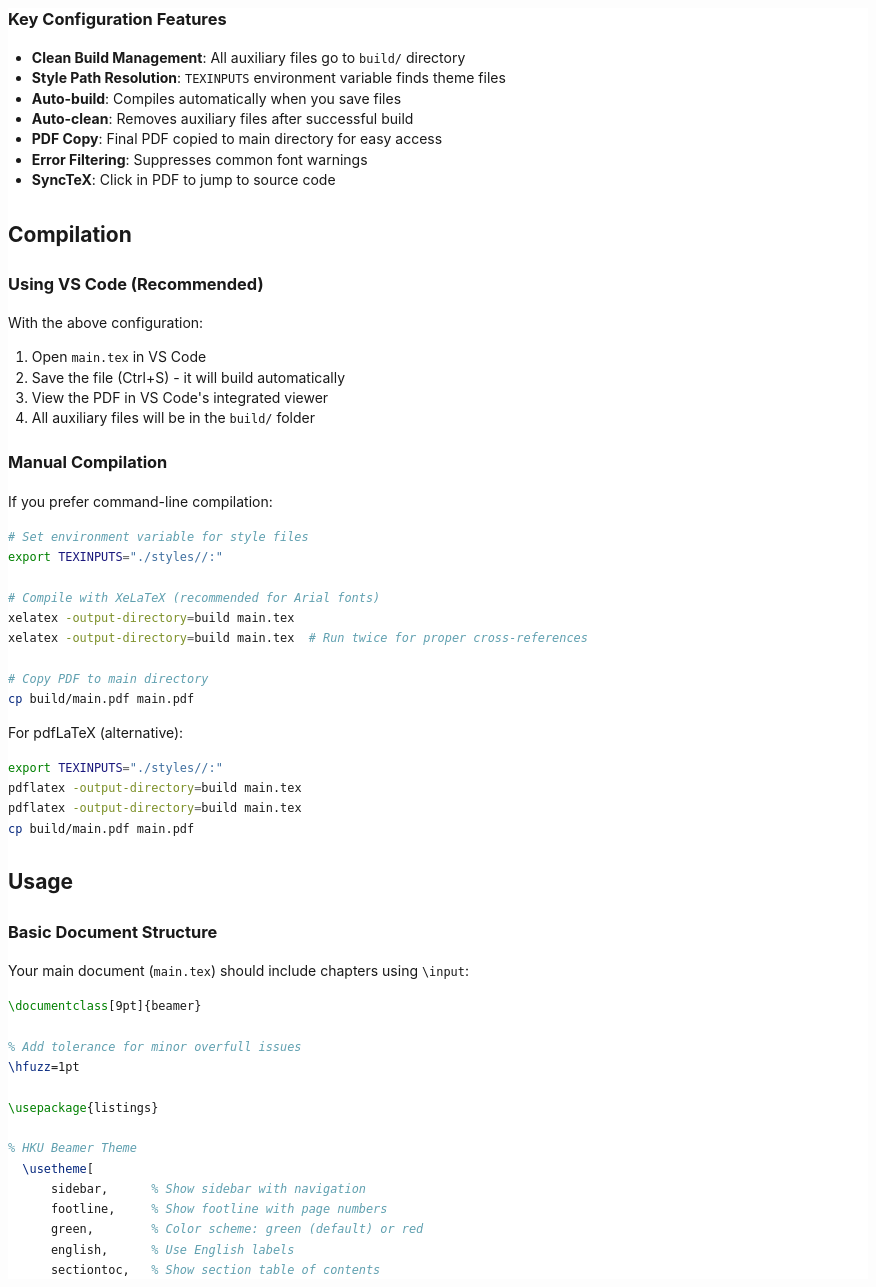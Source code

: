 ### Key Configuration Features

- **Clean Build Management**: All auxiliary files go to `build/` directory
- **Style Path Resolution**: `TEXINPUTS` environment variable finds theme files
- **Auto-build**: Compiles automatically when you save files
- **Auto-clean**: Removes auxiliary files after successful build
- **PDF Copy**: Final PDF copied to main directory for easy access
- **Error Filtering**: Suppresses common font warnings
- **SyncTeX**: Click in PDF to jump to source code

## Compilation

### Using VS Code (Recommended)

With the above configuration:
1. Open `main.tex` in VS Code
2. Save the file (Ctrl+S) - it will build automatically
3. View the PDF in VS Code's integrated viewer
4. All auxiliary files will be in the `build/` folder

### Manual Compilation

If you prefer command-line compilation:

```bash
# Set environment variable for style files
export TEXINPUTS="./styles//:"

# Compile with XeLaTeX (recommended for Arial fonts)
xelatex -output-directory=build main.tex
xelatex -output-directory=build main.tex  # Run twice for proper cross-references

# Copy PDF to main directory
cp build/main.pdf main.pdf
```

For pdfLaTeX (alternative):
```bash
export TEXINPUTS="./styles//:"
pdflatex -output-directory=build main.tex
pdflatex -output-directory=build main.tex
cp build/main.pdf main.pdf
```

## Usage

### Basic Document Structure

Your main document (`main.tex`) should include chapters using `\input`:

```latex
\documentclass[9pt]{beamer}

% Add tolerance for minor overfull issues
\hfuzz=1pt

\usepackage{listings}

% HKU Beamer Theme
  \usetheme[
      sidebar,      % Show sidebar with navigation
      footline,     % Show footline with page numbers
      green,        % Color scheme: green (default) or red
      english,      % Use English labels
      sectiontoc,   % Show section table of contents
```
========================================================================
Your answer should consist of the lines from the line with "- **Error Filtering**: Suppresses" through the last line of the data, set down exactly, both included.

- **Error Filtering**: Suppresses common font warnings
- **SyncTeX**: Click in PDF to jump to source code

## Compilation

### Using VS Code (Recommended)

With the above configuration:
1. Open `main.tex` in VS Code
2. Save the file (Ctrl+S) - it will build automatically
3. View the PDF in VS Code's integrated viewer
4. All auxiliary files will be in the `build/` folder

### Manual Compilation

If you prefer command-line compilation:

```bash
# Set environment variable for style files
export TEXINPUTS="./styles//:"

# Compile with XeLaTeX (recommended for Arial fonts)
xelatex -output-directory=build main.tex
xelatex -output-directory=build main.tex  # Run twice for proper cross-references

# Copy PDF to main directory
cp build/main.pdf main.pdf
```

For pdfLaTeX (alternative):
```bash
export TEXINPUTS="./styles//:"
pdflatex -output-directory=build main.tex
pdflatex -output-directory=build main.tex
cp build/main.pdf main.pdf
```

## Usage

### Basic Document Structure

Your main document (`main.tex`) should include chapters using `\input`:

```latex
\documentclass[9pt]{beamer}

% Add tolerance for minor overfull issues
\hfuzz=1pt

\usepackage{listings}

% HKU Beamer Theme
  \usetheme[
      sidebar,      % Show sidebar with navigation
      footline,     % Show footline with page numbers
      green,        % Color scheme: green (default) or red
      english,      % Use English labels
      sectiontoc,   % Show section table of contents
```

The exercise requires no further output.